Von Martin Pfnür  , München

Will man von den ganz und gar eigenen Sujet-Gewässern erzählen, auf denen der gebürtige Sachse Roger Baptist als stimmbandverknarzter Käpt'n namens Rummelsnuff dahinschippert, so reicht im Grunde ein kurzer Abriss seines aktuellen Albums "Äquatortaufe". Es beginnt mit einer Ode auf die Zuverlässigkeit der Berliner U-Bahn, die bei ihm als funkenspeiender "Gelber Drache" durch den schwarzen Rachen der Hauptstadt rauscht; setzt sich fort mit trashig elektrifizierter Seemannsromantik, die etwa ein umschwärmter "Bootsmann" evoziert, indem er im tuckernden Takt seines Dieselmotors zu Bier und Schifferklavier greift; und fächert sich dann auf in einen bunten thematischen Strauß an Songs, in denen Rummelsnuff geldgeilen Investoren "Berlinverbot" erteilt, die körperlichen Resultate des Gewichthebens und die routinierte Arbeit der Müllabfuhr preist oder zusammen mit seinem varietéhaft trällernden Maat Christian Asbach eine A-Cappella-Hommage auf das Sauerkraut einsingt.

Nun könnte sich bei einer derartigen Fülle an altbackenen Freddy-Quinn-Reminiszenzen, ausgestelltem Muskelfetischismus und Lobliedern auf "einfache Leute" oder das deutscheste aller Gemüse ein wenig der Verdacht aufdrängen, dass sich da einer in der unseligen Verbindung von bräunlicher Heimatduseligkeit und Körperkult verloren hat. Dabei reicht bereits ein Blick auf das Cover von "Äquatortaufe", um diesen zu entkräften. Erklärt die dezidiert schwule Art und Weise, auf die Käpt'n und Maat dort in ihren knallrot leuchtenden Unterbuchsen mit ihrem Hantelgerät posieren, doch ungleich mehr, als Worte es vermögen.
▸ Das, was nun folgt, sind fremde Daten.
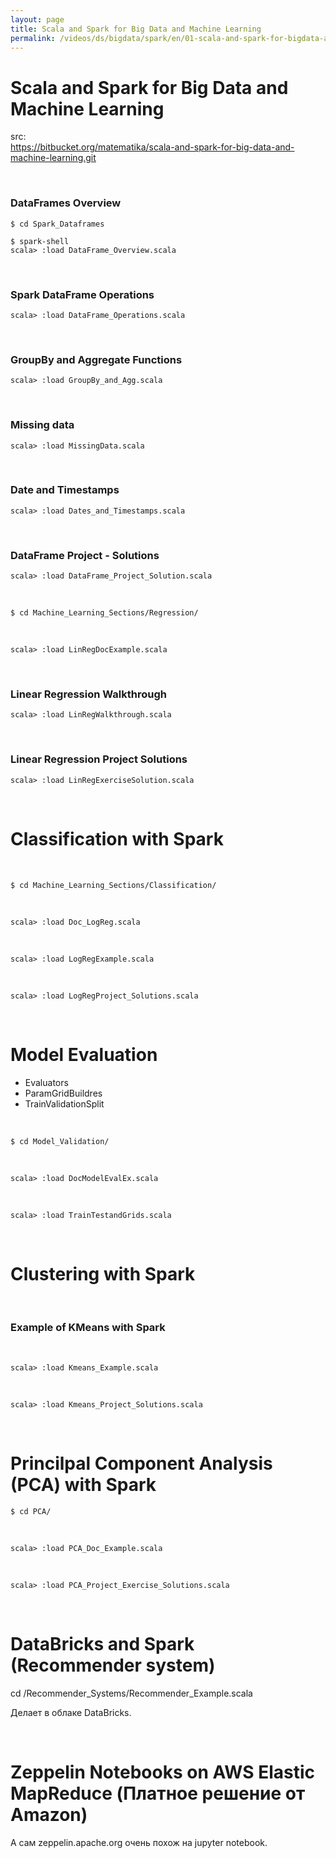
 ```yaml
---
layout: page
title: Scala and Spark for Big Data and Machine Learning
permalink: /videos/ds/bigdata/spark/en/01-scala-and-spark-for-bigdata-and-machine-learning/
---
```


# Scala and Spark for Big Data and Machine Learning

src:  
https://bitbucket.org/matematika/scala-and-spark-for-big-data-and-machine-learning.git

<br/>

### DataFrames Overview

    $ cd Spark_Dataframes

    $ spark-shell
    scala> :load DataFrame_Overview.scala

<br/>

### Spark DataFrame Operations

    scala> :load DataFrame_Operations.scala

<br/>

### GroupBy and Aggregate Functions

    scala> :load GroupBy_and_Agg.scala

<br/>

### Missing data

    scala> :load MissingData.scala

<br/>

### Date and Timestamps

    scala> :load Dates_and_Timestamps.scala

<br/>

### DataFrame Project - Solutions

    scala> :load DataFrame_Project_Solution.scala

<br/>

    $ cd Machine_Learning_Sections/Regression/

<br/>

    scala> :load LinRegDocExample.scala

<br/>

### Linear Regression Walkthrough

    scala> :load LinRegWalkthrough.scala

<br/>

### Linear Regression Project Solutions

    scala> :load LinRegExerciseSolution.scala

<br/>

# Classification with Spark

<br/>

    $ cd Machine_Learning_Sections/Classification/

<br/>

    scala> :load Doc_LogReg.scala

<br/>

    scala> :load LogRegExample.scala

<br/>

    scala> :load LogRegProject_Solutions.scala

<br/>

# Model Evaluation

- Evaluators
- ParamGridBuildres
- TrainValidationSplit

<br/>

    $ cd Model_Validation/

<br/>

    scala> :load DocModelEvalEx.scala

<br/>

    scala> :load TrainTestandGrids.scala

<br/>

# Clustering with Spark

<br/>

### Example of KMeans with Spark

<br/>

    scala> :load Kmeans_Example.scala

<br/>

    scala> :load Kmeans_Project_Solutions.scala

<br/>

# Princilpal Component Analysis (PCA) with Spark

    $ cd PCA/

<br/>

    scala> :load PCA_Doc_Example.scala

<br/>

    scala> :load PCA_Project_Exercise_Solutions.scala

<br/>

# DataBricks and Spark (Recommender system)

cd /Recommender_Systems/Recommender_Example.scala

Делает в облаке DataBricks.

<br/>

# Zeppelin Notebooks on AWS Elastic MapReduce (Платное решение от Amazon)

А сам zeppelin.apache.org очень похож на jupyter notebook.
So spielerisch wie provokant

Zwar liegt nicht wenigen Rummelsnuff-Songs, und dabei vor allem dem bleischwer heraufgewuchteten Electropunk-Frühwerk, ein Stück weit auch jener spielerisch-provokante Umgang mit der teutonisch polternden Links-zwo-drei-vier-Ästhetik zugrunde, der schon bei Bands wie Rammstein oder Laibach für so manche Konfusion (und grundfalsche Vereinnahmung von rechts) gesorgt hat. Das ebenso alltagsulkige wie solidarisierende und affirmativ zugewandte Moment, das unter der rauen Oberfläche dieser mit günstigsten Mitteln kreierten Lieder hervorschimmert, bleibt davon dennoch unberührt. Der brummelnde Käpt'n, er ist bei allem Linksdrall weiterhin stramm auf Kurs Richtung Herzgegend.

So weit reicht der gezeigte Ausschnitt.